Foto: Republika/ Wihdan
Tahapan Pelaksanaan Pemilu. (dari kiri) Direktur Eksekutif Perludem Titi Anggraini, dan Anggota KPU Ferry Kurnia Rizkiyansyah saat diskusi di KPU, Jakarta, Selasa (30/6).

REPUBLIKA.CO.ID, JAKARTA -- Direktur Eksekutif Perkumpulan untuk Pemilu dan Demokrasi (Perludem), Titi Anggraini mengatakan dibatalkannya Pasal 7 huruf R Undang-Undang Nomor 8 Tahun 2015  tentang Pemilihan Kepala Daerah, menjadi tantangan bagi Badan Pengawas Pemilu (Bawaslu) untuk mengawasi dan mencegah kecurangan dalam Pilkada serentak.

Sebab menurutnya Bawaslulah yang saat ini paling berperan mengawasi dan mencegah peluang kecurangan yang dilakukan petahana kepada calon kepala daerah dari kerabat petahana. "Bolanya ada di mereka (Bawaslu) sekarang, karena tantangan juga berada di pundak Bawaslu," ujarnya di Gedung KPU, Jakarta, Rabu (8/7).

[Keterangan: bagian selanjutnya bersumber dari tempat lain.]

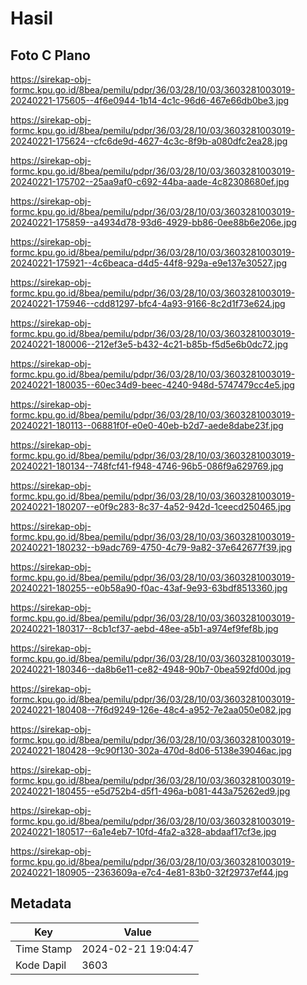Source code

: # Hasil

## Foto C Plano

https://sirekap-obj-formc.kpu.go.id/8bea/pemilu/pdpr/36/03/28/10/03/3603281003019-20240221-175605--4f6e0944-1b14-4c1c-96d6-467e66db0be3.jpg

https://sirekap-obj-formc.kpu.go.id/8bea/pemilu/pdpr/36/03/28/10/03/3603281003019-20240221-175624--cfc6de9d-4627-4c3c-8f9b-a080dfc2ea28.jpg

https://sirekap-obj-formc.kpu.go.id/8bea/pemilu/pdpr/36/03/28/10/03/3603281003019-20240221-175702--25aa9af0-c692-44ba-aade-4c82308680ef.jpg

https://sirekap-obj-formc.kpu.go.id/8bea/pemilu/pdpr/36/03/28/10/03/3603281003019-20240221-175859--a4934d78-93d6-4929-bb86-0ee88b6e206e.jpg

https://sirekap-obj-formc.kpu.go.id/8bea/pemilu/pdpr/36/03/28/10/03/3603281003019-20240221-175921--4c6beaca-d4d5-44f8-929a-e9e137e30527.jpg

https://sirekap-obj-formc.kpu.go.id/8bea/pemilu/pdpr/36/03/28/10/03/3603281003019-20240221-175946--cdd81297-bfc4-4a93-9166-8c2d1f73e624.jpg

https://sirekap-obj-formc.kpu.go.id/8bea/pemilu/pdpr/36/03/28/10/03/3603281003019-20240221-180006--212ef3e5-b432-4c21-b85b-f5d5e6b0dc72.jpg

https://sirekap-obj-formc.kpu.go.id/8bea/pemilu/pdpr/36/03/28/10/03/3603281003019-20240221-180035--60ec34d9-beec-4240-948d-5747479cc4e5.jpg

https://sirekap-obj-formc.kpu.go.id/8bea/pemilu/pdpr/36/03/28/10/03/3603281003019-20240221-180113--06881f0f-e0e0-40eb-b2d7-aede8dabe23f.jpg

https://sirekap-obj-formc.kpu.go.id/8bea/pemilu/pdpr/36/03/28/10/03/3603281003019-20240221-180134--748fcf41-f948-4746-96b5-086f9a629769.jpg

https://sirekap-obj-formc.kpu.go.id/8bea/pemilu/pdpr/36/03/28/10/03/3603281003019-20240221-180207--e0f9c283-8c37-4a52-942d-1ceecd250465.jpg

https://sirekap-obj-formc.kpu.go.id/8bea/pemilu/pdpr/36/03/28/10/03/3603281003019-20240221-180232--b9adc769-4750-4c79-9a82-37e642677f39.jpg

https://sirekap-obj-formc.kpu.go.id/8bea/pemilu/pdpr/36/03/28/10/03/3603281003019-20240221-180255--e0b58a90-f0ac-43af-9e93-63bdf8513360.jpg

https://sirekap-obj-formc.kpu.go.id/8bea/pemilu/pdpr/36/03/28/10/03/3603281003019-20240221-180317--8cb1cf37-aebd-48ee-a5b1-a974ef9fef8b.jpg

https://sirekap-obj-formc.kpu.go.id/8bea/pemilu/pdpr/36/03/28/10/03/3603281003019-20240221-180346--da8b6e11-ce82-4948-90b7-0bea592fd00d.jpg

https://sirekap-obj-formc.kpu.go.id/8bea/pemilu/pdpr/36/03/28/10/03/3603281003019-20240221-180408--7f6d9249-126e-48c4-a952-7e2aa050e082.jpg

https://sirekap-obj-formc.kpu.go.id/8bea/pemilu/pdpr/36/03/28/10/03/3603281003019-20240221-180428--9c90f130-302a-470d-8d06-5138e39046ac.jpg

https://sirekap-obj-formc.kpu.go.id/8bea/pemilu/pdpr/36/03/28/10/03/3603281003019-20240221-180455--e5d752b4-d5f1-496a-b081-443a75262ed9.jpg

https://sirekap-obj-formc.kpu.go.id/8bea/pemilu/pdpr/36/03/28/10/03/3603281003019-20240221-180517--6a1e4eb7-10fd-4fa2-a328-abdaaf17cf3e.jpg

https://sirekap-obj-formc.kpu.go.id/8bea/pemilu/pdpr/36/03/28/10/03/3603281003019-20240221-180905--2363609a-e7c4-4e81-83b0-32f29737ef44.jpg


## Metadata

| Key        | Value               |
| ---------- | ------------------- |
| Time Stamp | 2024-02-21 19:04:47 |
| Kode Dapil | 3603                |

Menurutnya, dengan kondisi ini Bawaslu mesti memiliki strategi dan fokus pengawasan yang lebih visioner untuk menangkap dan mengantisipasi ruang-ruang kecurangan yang kemungkinan muncul dari petahana tersebut.

"Jadi tidak lagi melakukan pengawasan dibelakang meja, tetapi memang benar-benar mengawasi yang kemudian mencegah, mengantispasi dan menindak kalau ada penyalahgunaan terkait pencalonan kerabat petahana itu," jelasnya.

Ia mencontohkan beberapa kasus yang terjadi di daerah terkait kecurangan yang dilakukan oleh petahana di provinsi Banten dan Kota Tangerang Selatan dimana kemudian terjadi pemungutan suara ulang di seluruh TPS di wilayah tersebut. Ia berharap kejadian tersebut bisa menjadi pelajaran semua pihak agar tidak kemudian terulang kembali.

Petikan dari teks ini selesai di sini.